Citation

Background: Escherichia coli and Salmonella are etiologic agents of intestinal infections. A previous study showed the presence of shared epitopes between lipopolysaccharides (LPSs) of E. coli O157 and Salmonella. Aim: Using phage display, the aim of this study was to identify mimotopes of shared epitopes in different enterobacterial LPSs. Methods: We use anti-LPS IgG from E. coli O157 and Salmonella to select peptide mimotopes of the M13 phage. The amino acid sequence of the mimotopes were used to synthesize peptides which were in turn used to immunize rabbits. The antibody response of the resulting sera against the LPSs and synthetic peptides (SPs) was analyzed by ELISA and by Western blot assays, indicating LPS sites were recognized by the same antibody. In a complementary test, the reactions of human serum samples obtained from the general population against the SPs and LPSs were also analyzed. Results: From the last biopanning, sixty phagotopes were selected. The analysis of the peptide mimotope amino acid sequences showed that in 4 of them the S/N/A/PF motif was a common sequence. Antibodies from the sera of immunized rabbits with SP287/3, SP459/1, SP308/3, and SP073/14 react against both their own peptide and the different LPSs.

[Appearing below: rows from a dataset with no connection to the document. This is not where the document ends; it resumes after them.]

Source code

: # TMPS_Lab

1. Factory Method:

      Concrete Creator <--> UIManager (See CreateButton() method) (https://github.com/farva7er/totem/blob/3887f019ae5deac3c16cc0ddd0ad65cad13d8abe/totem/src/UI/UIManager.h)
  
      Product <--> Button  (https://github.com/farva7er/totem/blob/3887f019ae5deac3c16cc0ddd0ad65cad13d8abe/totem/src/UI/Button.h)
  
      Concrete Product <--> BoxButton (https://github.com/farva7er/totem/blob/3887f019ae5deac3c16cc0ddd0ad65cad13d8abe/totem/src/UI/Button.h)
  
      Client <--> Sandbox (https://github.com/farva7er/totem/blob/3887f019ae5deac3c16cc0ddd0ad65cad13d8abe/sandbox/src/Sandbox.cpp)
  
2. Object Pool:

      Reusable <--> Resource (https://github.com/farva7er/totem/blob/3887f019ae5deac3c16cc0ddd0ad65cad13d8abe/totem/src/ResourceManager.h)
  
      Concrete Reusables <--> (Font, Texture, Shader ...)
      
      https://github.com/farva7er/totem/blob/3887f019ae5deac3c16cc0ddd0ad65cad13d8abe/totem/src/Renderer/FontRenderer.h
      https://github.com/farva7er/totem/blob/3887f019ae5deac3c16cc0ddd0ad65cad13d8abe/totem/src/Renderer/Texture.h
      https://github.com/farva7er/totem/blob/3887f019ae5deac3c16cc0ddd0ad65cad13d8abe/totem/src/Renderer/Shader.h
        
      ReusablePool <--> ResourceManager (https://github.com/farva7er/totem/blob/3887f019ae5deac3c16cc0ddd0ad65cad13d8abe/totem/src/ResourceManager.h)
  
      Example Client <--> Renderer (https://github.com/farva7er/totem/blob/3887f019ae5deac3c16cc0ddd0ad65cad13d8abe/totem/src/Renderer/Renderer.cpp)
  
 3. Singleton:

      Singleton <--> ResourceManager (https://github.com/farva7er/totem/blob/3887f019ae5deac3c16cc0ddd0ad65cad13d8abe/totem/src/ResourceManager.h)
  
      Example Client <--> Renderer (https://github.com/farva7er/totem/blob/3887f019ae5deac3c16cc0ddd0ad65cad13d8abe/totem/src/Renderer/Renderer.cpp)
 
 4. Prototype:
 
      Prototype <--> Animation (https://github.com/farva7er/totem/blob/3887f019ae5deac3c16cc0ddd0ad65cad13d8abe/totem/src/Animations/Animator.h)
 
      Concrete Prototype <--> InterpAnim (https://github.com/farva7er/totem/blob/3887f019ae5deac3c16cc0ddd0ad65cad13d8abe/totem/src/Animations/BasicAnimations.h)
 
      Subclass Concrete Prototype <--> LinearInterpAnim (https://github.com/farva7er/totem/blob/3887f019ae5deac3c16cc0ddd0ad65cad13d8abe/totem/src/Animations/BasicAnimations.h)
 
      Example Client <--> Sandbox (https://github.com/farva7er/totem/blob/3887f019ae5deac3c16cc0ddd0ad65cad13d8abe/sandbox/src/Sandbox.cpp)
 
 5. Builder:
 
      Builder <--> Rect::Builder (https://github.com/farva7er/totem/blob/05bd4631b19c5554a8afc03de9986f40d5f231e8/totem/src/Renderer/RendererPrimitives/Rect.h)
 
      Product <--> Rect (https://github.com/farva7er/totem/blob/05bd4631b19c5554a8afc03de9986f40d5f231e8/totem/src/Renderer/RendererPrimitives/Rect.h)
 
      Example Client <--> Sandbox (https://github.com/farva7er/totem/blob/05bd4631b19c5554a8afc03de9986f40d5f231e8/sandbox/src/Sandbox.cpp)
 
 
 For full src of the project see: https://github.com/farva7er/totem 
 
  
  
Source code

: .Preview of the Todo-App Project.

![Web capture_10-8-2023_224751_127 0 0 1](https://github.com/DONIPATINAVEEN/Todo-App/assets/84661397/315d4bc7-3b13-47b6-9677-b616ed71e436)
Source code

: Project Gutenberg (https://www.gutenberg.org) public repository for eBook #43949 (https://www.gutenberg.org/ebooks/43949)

The Western blot test shows a sera reaction against both the lateral chains and the cores of the LPSs. The analysis of the human sera shows a response against the SPs and LPSs. Conclusion: The study’s conclusion is that the response of antibodies against S. typhi, S. urbana, S. arizonae, and E. coli O157 LPS obtained from immunized rabbits with SP287/3, SP459/1, SP308/3, and SP073/14 confirms that synthetic peptides are immunogenic mimotopes of the evaluated LPSs and that is feasible to consider them as an alternative system to protect against infections caused by Salmonella and E. coli O157, however, prior studies with animal models are necessary to confirm their protective capacity. The designed synthetic peptides are mimotopes of LPS epitopes of Salmonella and E. coli that possess immunogenic capacity. These mimotopes could be considered for use in the design of vaccines against both enterobacteria.